When you witness Dalton dressing down an intimidating John Wayne, it's a true, punch-the-air moment.
Roach might not have got away with it if he hadn’t landed himself the best possible leading man in the form of Bryan Cranston. Having impressed from the sidelines in that other Hollywood-based historical drama Argo, here he moves to the centre and owns the show completely, even if it is already stuffed with eye-catching performances.
Michael Stuhlbarg may preen perfectly as compromised star Edward G. Robinson, John Goodman may dextrously balance aggression and bonhomie as larger-than-life B-pic baron Frank King, and Helen Mirren may snap you upright in your seat as impassioned commie-hater Hedda Hopper (she doesn’t so much chew the scenery as wither it with her glare), but Cranston is Dalton Trumbo. With his face pulled into an almost permanently wry smile, his posture hunched as if forever sat at an invisible typewriter, his voice remodulated into a dry, crisp burr, ideal for dropping well-aimed bon mots and put-downs into any conversation or confrontation, Cranston possesses the part like, well, a man possessed. That includes Trumbo’s flaws. As he gulps down bennies and turns his household into an illicit, script-producing sweatshop, this “swimming-pool Soviet” has become a domestic dictator. Hypocrisy is a luxury he can afford, while his ideals are more than matched by his ego.
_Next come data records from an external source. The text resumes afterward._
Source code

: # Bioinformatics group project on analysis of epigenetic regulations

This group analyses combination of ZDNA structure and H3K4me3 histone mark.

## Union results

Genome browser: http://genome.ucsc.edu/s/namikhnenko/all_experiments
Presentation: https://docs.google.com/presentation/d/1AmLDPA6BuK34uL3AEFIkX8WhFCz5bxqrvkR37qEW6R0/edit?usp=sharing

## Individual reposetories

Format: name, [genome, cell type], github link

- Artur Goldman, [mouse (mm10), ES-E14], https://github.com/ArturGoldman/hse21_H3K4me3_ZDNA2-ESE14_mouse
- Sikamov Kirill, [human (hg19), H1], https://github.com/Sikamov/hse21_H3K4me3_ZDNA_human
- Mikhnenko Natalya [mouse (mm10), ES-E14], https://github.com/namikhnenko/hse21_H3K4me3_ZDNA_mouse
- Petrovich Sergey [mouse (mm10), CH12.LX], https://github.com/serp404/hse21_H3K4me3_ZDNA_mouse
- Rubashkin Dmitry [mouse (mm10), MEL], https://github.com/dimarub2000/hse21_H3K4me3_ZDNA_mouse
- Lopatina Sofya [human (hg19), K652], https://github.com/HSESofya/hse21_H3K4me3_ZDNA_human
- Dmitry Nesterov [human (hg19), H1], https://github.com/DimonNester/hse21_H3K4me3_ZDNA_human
How accurate this portrayal is to the real blacklisted writer is irrelevant. This is about embodying and exemplifying the spirit of a man whose life was pulled apart just as he’d reached the peak of his career, and who then fought back with a tenacity that’s nothing short of admirable, whatever you think of his politics. So when you witness Cranston-as-Dalton dressing down a strident and intimidating John Wayne (David James Elliott), it is a true, punch-the-air moment. He makes it hard to imagine anyone else duking it out with The Duke and strolling away with their face intact.